Was the Soviet aircraft industry marked by profit-motive capitalism?

One of the major differences [in Soviet aerospace industry] is that the research institutes, the design bureaus, and the manufacturing plants are all under one industrial ministry, the Ministry of Aircraft Production, but they are autonomous and separated from each other. They are not linked together in a vertical structure.

 

… The morale within the design bureaus is enhanced because rewards are often distributed among the design bureau personnel.
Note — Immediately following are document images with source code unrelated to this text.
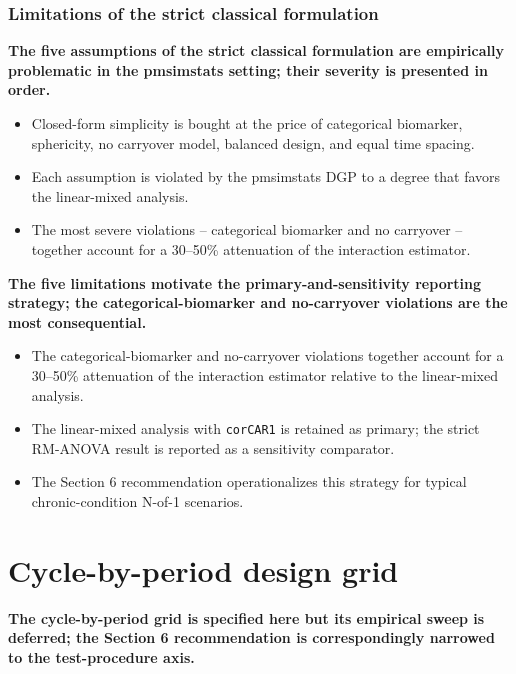 \documentclass[
  11pt,
]{article}
\begin{document}
\subsubsection{Limitations of the strict classical formulation}\label{limitations-of-the-strict-classical-formulation}

\textbf{The five assumptions of the strict classical formulation are empirically problematic in the pmsimstats setting; their severity is presented in order.}

\begin{itemize}\setlength{\itemsep}{2pt}\setlength{\parskip}{0pt}
\item Closed-form simplicity is bought at the price of categorical biomarker, sphericity, no carryover model, balanced design, and equal time spacing.
\item Each assumption is violated by the pmsimstats DGP to a degree that favors the linear-mixed analysis.
\item The most severe violations -- categorical biomarker and no carryover -- together account for a 30--50\% attenuation of the interaction estimator.
\end{itemize}

\textbf{The five limitations motivate the primary-and-sensitivity reporting strategy; the categorical-biomarker and no-carryover violations are the most consequential.}

\begin{itemize}\setlength{\itemsep}{2pt}\setlength{\parskip}{0pt}
\item The categorical-biomarker and no-carryover violations together account for a 30--50\% attenuation of the interaction estimator relative to the linear-mixed analysis.
\item The linear-mixed analysis with \texttt{corCAR1} is retained as primary; the strict RM-ANOVA result is reported as a sensitivity comparator.
\item The Section 6 recommendation operationalizes this strategy for typical chronic-condition N-of-1 scenarios.
\end{itemize}

\section{Cycle-by-period design grid}\label{cycle-by-period-design-grid}

\textbf{The cycle-by-period grid is specified here but its empirical sweep is deferred; the Section 6 recommendation is correspondingly narrowed to the test-procedure axis.}
\end{document}
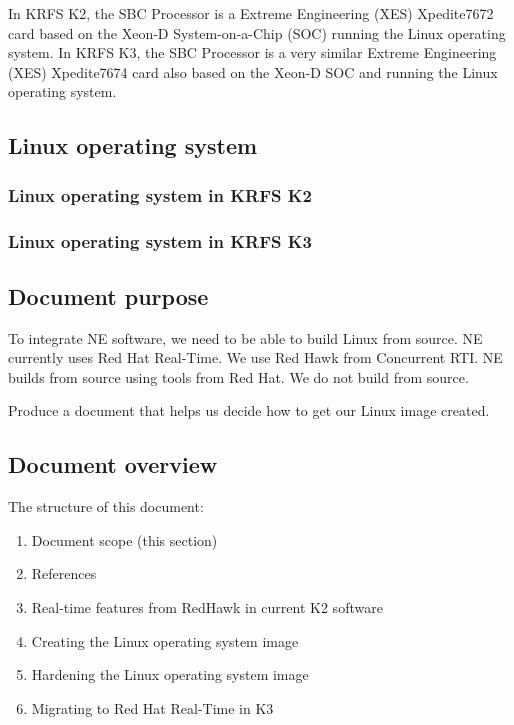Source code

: \documentclass[12pt]{article}
\begin{document}
In KRFS K2, the SBC Processor is a Extreme Engineering (XES) Xpedite7672 card based on the Xeon-D
System-on-a-Chip (SOC) running the Linux operating system.
In KRFS K3, the SBC Processor is a very similar Extreme Engineering (XES) Xpedite7674 card also based on the Xeon-D SOC and running the Linux operating system.

\subsection{Linux operating system}

\subsubsection{Linux operating system in KRFS K2}

\subsubsection{Linux operating system in KRFS K3}


\subsection{Document purpose}
To integrate NE software, we need to be able to build Linux from source.  NE currently uses Red Hat Real-Time.  We use Red Hawk from Concurrent RTI.  NE builds from source using tools from Red Hat.  We do not build from source.

Produce a document that helps us decide how to get our Linux image created.


\subsection{Document overview}
The structure of this document:

\begin{enumerate}
    \item Document scope (this section)
    \item References
    \item Real-time features from RedHawk in current K2 software
    \item Creating the Linux operating system image
    \item Hardening the Linux operating system image
    \item Migrating to Red Hat Real-Time in K3
\end{enumerate}
\end{document}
All of the rewards are going to those individuals who have successfully had planes entering into production, and the negative part of this is that there have been design bureaus that have been dissolved when a series of design proposals have not gone into production.

That was from Arthur Alexander’s statement to Congress in 1971, “Weapon Systems Acquisition Process” Hearings Before the Committee on Armed Services United States Senate, Ninety-Second Congress, First Session, December 3-9, 1971.

Design bureaus in the Soviet Union tended to be named after the chief designer, like Sukhoi, Tupolev, and Yakovlev. The organization’s leader had skin in the game, and he shared that with his employees.

Before WWII, the Soviets centralized the disparate and independent research, design, and production organizations under a Ministry of Aviation. But the initiative still came from the operational units rather than the Ministry, which acted as a filter for which designs would move into production.

Arthur Alexander concluded: “It is ironic we have this switch in roles, that Soviet aircraft production is similar to what I would call profit-motivated capitalism.”